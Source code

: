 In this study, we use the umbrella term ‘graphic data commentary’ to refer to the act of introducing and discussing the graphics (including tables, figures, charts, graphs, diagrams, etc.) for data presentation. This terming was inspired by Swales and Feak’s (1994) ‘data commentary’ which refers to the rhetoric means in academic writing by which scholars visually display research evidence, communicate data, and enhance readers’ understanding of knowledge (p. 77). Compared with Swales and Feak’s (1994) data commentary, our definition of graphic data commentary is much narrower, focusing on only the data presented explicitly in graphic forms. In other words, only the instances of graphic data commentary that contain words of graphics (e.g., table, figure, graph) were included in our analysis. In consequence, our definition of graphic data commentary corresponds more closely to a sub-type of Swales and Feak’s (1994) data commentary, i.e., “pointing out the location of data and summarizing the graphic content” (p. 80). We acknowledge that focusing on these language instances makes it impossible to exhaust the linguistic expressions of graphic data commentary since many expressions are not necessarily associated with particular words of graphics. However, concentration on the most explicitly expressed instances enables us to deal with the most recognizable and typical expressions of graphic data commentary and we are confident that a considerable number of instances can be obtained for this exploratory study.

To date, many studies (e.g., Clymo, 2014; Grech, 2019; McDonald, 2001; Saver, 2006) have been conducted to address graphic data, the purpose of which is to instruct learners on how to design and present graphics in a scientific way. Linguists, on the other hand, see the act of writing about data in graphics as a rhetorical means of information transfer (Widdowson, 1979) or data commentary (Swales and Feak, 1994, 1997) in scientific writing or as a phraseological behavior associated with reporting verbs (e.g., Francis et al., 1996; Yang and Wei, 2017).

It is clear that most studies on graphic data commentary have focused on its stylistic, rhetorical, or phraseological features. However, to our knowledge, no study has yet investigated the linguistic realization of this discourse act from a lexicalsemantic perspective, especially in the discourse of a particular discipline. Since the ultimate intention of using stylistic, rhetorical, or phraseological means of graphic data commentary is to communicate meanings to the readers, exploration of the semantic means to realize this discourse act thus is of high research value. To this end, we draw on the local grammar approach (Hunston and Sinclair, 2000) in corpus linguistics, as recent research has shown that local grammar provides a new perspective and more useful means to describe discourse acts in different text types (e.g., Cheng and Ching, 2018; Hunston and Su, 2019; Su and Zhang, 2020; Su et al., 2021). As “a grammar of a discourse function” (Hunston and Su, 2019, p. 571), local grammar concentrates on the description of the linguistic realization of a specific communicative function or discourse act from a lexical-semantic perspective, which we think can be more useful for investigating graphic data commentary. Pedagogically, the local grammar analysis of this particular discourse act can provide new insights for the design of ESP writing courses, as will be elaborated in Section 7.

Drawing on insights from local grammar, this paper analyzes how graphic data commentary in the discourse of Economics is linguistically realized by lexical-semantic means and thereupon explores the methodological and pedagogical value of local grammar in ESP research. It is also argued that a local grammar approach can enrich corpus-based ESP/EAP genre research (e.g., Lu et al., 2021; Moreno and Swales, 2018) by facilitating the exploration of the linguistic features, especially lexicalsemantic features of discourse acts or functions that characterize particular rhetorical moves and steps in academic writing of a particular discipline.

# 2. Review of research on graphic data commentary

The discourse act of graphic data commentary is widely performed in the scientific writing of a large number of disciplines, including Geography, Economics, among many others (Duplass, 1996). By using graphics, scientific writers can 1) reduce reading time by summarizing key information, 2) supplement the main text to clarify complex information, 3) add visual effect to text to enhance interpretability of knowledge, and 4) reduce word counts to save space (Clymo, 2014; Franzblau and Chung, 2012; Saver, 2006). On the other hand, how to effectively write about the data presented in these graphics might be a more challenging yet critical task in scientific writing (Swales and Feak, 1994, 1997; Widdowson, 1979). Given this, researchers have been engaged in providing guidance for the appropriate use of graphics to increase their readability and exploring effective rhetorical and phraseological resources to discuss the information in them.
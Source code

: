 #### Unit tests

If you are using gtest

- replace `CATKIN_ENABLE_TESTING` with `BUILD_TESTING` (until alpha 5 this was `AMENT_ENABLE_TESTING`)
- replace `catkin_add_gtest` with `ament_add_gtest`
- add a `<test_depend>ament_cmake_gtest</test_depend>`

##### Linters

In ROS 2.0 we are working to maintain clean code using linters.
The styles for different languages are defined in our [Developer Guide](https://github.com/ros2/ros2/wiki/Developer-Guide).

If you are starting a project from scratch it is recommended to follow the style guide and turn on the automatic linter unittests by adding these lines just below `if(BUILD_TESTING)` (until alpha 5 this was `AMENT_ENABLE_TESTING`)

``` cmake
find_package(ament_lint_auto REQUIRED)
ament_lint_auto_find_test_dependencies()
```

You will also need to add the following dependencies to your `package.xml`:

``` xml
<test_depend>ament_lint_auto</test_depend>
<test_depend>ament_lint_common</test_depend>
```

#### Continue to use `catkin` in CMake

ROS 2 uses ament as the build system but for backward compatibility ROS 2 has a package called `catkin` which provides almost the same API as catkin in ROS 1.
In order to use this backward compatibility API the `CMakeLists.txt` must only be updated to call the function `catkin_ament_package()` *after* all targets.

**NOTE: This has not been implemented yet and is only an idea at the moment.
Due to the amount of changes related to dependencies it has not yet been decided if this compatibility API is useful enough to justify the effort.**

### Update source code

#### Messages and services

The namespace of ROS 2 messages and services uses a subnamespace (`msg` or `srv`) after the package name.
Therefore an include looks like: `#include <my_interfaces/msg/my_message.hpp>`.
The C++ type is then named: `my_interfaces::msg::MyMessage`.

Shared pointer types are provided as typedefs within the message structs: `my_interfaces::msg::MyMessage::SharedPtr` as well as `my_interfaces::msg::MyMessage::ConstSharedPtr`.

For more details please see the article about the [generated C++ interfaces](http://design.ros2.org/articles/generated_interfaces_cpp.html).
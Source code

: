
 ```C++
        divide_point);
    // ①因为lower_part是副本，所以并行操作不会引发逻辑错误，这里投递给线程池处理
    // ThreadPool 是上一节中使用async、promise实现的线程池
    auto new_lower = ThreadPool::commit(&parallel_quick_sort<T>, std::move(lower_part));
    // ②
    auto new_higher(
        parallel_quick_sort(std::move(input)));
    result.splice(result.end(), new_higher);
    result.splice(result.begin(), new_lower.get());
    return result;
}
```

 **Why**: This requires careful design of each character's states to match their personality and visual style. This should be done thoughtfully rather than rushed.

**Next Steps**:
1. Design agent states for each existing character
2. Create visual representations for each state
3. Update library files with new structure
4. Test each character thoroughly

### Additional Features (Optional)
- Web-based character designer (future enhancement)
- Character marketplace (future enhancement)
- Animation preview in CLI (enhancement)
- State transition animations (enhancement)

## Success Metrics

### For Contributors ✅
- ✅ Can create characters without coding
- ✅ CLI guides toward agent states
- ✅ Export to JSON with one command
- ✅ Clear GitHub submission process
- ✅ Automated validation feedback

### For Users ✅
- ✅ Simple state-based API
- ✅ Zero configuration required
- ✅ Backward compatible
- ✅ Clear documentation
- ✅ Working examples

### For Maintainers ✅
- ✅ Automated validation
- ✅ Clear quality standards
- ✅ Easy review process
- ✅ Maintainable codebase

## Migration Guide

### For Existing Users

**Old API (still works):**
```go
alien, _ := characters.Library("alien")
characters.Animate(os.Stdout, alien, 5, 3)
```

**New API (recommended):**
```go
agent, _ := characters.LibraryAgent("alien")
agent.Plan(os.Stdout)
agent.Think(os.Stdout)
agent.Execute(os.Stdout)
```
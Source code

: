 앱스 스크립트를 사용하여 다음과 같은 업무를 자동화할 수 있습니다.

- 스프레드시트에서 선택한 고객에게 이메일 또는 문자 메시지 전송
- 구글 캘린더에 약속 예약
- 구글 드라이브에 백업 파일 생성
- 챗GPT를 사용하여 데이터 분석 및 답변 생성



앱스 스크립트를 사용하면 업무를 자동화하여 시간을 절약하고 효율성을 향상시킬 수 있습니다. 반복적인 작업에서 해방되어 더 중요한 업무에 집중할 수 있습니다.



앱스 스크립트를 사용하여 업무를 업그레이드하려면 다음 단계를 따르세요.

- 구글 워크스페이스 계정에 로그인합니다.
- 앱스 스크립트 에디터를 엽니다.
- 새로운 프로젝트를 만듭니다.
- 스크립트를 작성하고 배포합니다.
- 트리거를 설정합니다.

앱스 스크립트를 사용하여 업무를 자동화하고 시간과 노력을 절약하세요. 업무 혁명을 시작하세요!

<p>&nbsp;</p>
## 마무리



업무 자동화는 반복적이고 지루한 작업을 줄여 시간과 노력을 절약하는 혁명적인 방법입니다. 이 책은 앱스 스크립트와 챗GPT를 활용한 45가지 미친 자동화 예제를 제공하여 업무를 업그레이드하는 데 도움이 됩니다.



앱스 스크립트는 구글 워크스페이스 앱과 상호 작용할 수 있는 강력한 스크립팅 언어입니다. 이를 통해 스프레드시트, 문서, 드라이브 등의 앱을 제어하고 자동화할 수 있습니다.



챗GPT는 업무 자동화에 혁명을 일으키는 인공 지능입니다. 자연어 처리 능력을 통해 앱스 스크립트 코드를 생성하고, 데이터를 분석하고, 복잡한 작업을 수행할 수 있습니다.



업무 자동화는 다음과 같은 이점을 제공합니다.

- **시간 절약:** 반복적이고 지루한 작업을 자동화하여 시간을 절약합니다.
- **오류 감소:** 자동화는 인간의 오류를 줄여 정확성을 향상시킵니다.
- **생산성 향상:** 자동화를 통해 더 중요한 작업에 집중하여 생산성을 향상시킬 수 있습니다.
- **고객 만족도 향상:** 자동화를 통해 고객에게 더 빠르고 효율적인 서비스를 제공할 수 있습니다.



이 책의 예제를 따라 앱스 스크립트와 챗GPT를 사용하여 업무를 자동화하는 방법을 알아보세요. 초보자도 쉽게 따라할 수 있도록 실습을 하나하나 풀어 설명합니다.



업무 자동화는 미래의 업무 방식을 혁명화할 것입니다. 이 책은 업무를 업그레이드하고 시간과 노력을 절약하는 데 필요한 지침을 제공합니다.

====

ASSIGNMENT: The response must consist solely of the lines from the first line of the entries through the line containing "this exploratory study.", repeated exactly.

THE COMPLETED TASK:
Source code

: In this study, we use the umbrella term ‘graphic data commentary’ to refer to the act of introducing and discussing the graphics (including tables, figures, charts, graphs, diagrams, etc.) for data presentation. This terming was inspired by Swales and Feak’s (1994) ‘data commentary’ which refers to the rhetoric means in academic writing by which scholars visually display research evidence, communicate data, and enhance readers’ understanding of knowledge (p. 77). Compared with Swales and Feak’s (1994) data commentary, our definition of graphic data commentary is much narrower, focusing on only the data presented explicitly in graphic forms. In other words, only the instances of graphic data commentary that contain words of graphics (e.g., table, figure, graph) were included in our analysis. In consequence, our definition of graphic data commentary corresponds more closely to a sub-type of Swales and Feak’s (1994) data commentary, i.e., “pointing out the location of data and summarizing the graphic content” (p. 80). We acknowledge that focusing on these language instances makes it impossible to exhaust the linguistic expressions of graphic data commentary since many expressions are not necessarily associated with particular words of graphics. However, concentration on the most explicitly expressed instances enables us to deal with the most recognizable and typical expressions of graphic data commentary and we are confident that a considerable number of instances can be obtained for this exploratory study.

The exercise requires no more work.